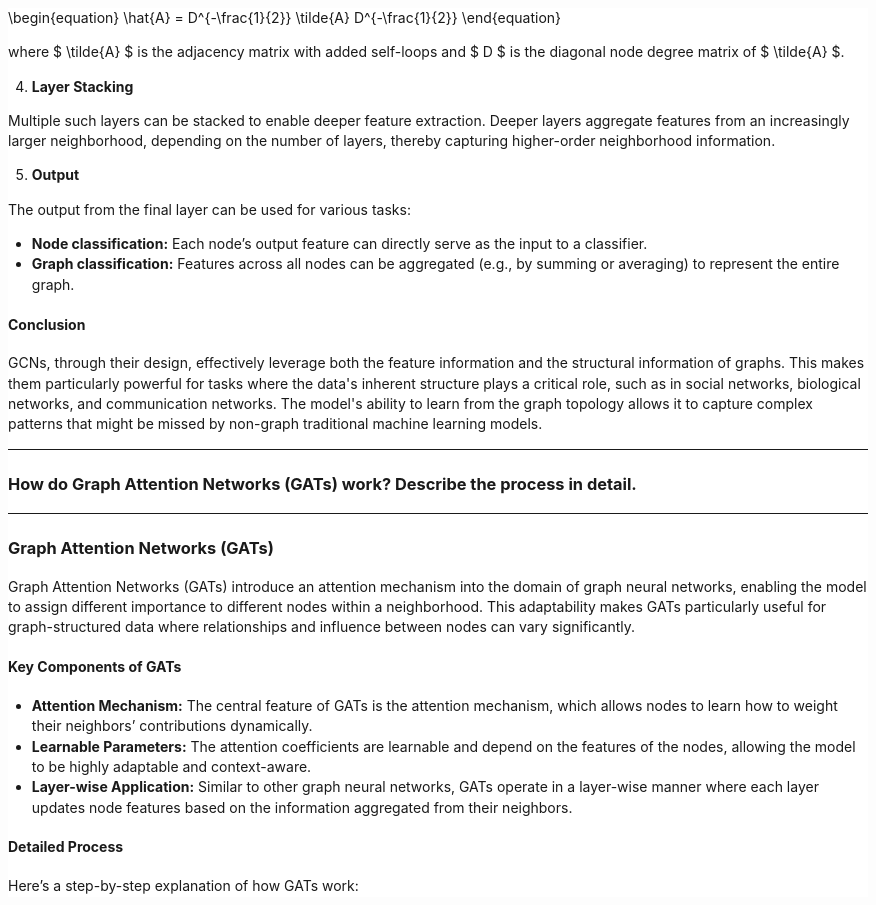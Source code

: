 \begin{equation}
\hat{A} = D^{-\frac{1}{2}} \tilde{A} D^{-\frac{1}{2}}
\end{equation}

where $ \tilde{A} $ is the adjacency matrix with added self-loops and $ D $ is the diagonal node degree matrix of $ \tilde{A} $.

4. **Layer Stacking**

Multiple such layers can be stacked to enable deeper feature extraction. Deeper layers aggregate features from an increasingly larger neighborhood, depending on the number of layers, thereby capturing higher-order neighborhood information.

5. **Output**

The output from the final layer can be used for various tasks:

- **Node classification:** Each node’s output feature can directly serve as the input to a classifier.
- **Graph classification:** Features across all nodes can be aggregated (e.g., by summing or averaging) to represent the entire graph.

#### Conclusion

GCNs, through their design, effectively leverage both the feature information and the structural information of graphs. This makes them particularly powerful for tasks where the data's inherent structure plays a critical role, such as in social networks, biological networks, and communication networks. The model's ability to learn from the graph topology allows it to capture complex patterns that might be missed by non-graph traditional machine learning models.

------------------------------------
### How do Graph Attention Networks (GATs) work? Describe the process in detail.
------------------------------------

### Graph Attention Networks (GATs)

Graph Attention Networks (GATs) introduce an attention mechanism into the domain of graph neural networks, enabling the model to assign different importance to different nodes within a neighborhood. This adaptability makes GATs particularly useful for graph-structured data where relationships and influence between nodes can vary significantly.

#### Key Components of GATs

- **Attention Mechanism:** The central feature of GATs is the attention mechanism, which allows nodes to learn how to weight their neighbors’ contributions dynamically.
- **Learnable Parameters:** The attention coefficients are learnable and depend on the features of the nodes, allowing the model to be highly adaptable and context-aware.
- **Layer-wise Application:** Similar to other graph neural networks, GATs operate in a layer-wise manner where each layer updates node features based on the information aggregated from their neighbors.

#### Detailed Process

Here’s a step-by-step explanation of how GATs work:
• • • • •
Required action
Omit every picture, then write out the entries above exactly.

Your response
Source code

: \begin{equation}
\hat{A} = D^{-\frac{1}{2}} \tilde{A} D^{-\frac{1}{2}}
\end{equation}

where $ \tilde{A} $ is the adjacency matrix with added self-loops and $ D $ is the diagonal node degree matrix of $ \tilde{A} $.

4. **Layer Stacking**

Multiple such layers can be stacked to enable deeper feature extraction. Deeper layers aggregate features from an increasingly larger neighborhood, depending on the number of layers, thereby capturing higher-order neighborhood information.

5. **Output**

The output from the final layer can be used for various tasks:

- **Node classification:** Each node’s output feature can directly serve as the input to a classifier.
- **Graph classification:** Features across all nodes can be aggregated (e.g., by summing or averaging) to represent the entire graph.

#### Conclusion

GCNs, through their design, effectively leverage both the feature information and the structural information of graphs. This makes them particularly powerful for tasks where the data's inherent structure plays a critical role, such as in social networks, biological networks, and communication networks. The model's ability to learn from the graph topology allows it to capture complex patterns that might be missed by non-graph traditional machine learning models.

------------------------------------
### How do Graph Attention Networks (GATs) work? Describe the process in detail.
------------------------------------

### Graph Attention Networks (GATs)

Graph Attention Networks (GATs) introduce an attention mechanism into the domain of graph neural networks, enabling the model to assign different importance to different nodes within a neighborhood. This adaptability makes GATs particularly useful for graph-structured data where relationships and influence between nodes can vary significantly.

#### Key Components of GATs

- **Attention Mechanism:** The central feature of GATs is the attention mechanism, which allows nodes to learn how to weight their neighbors’ contributions dynamically.
- **Learnable Parameters:** The attention coefficients are learnable and depend on the features of the nodes, allowing the model to be highly adaptable and context-aware.
- **Layer-wise Application:** Similar to other graph neural networks, GATs operate in a layer-wise manner where each layer updates node features based on the information aggregated from their neighbors.

#### Detailed Process

Here’s a step-by-step explanation of how GATs work:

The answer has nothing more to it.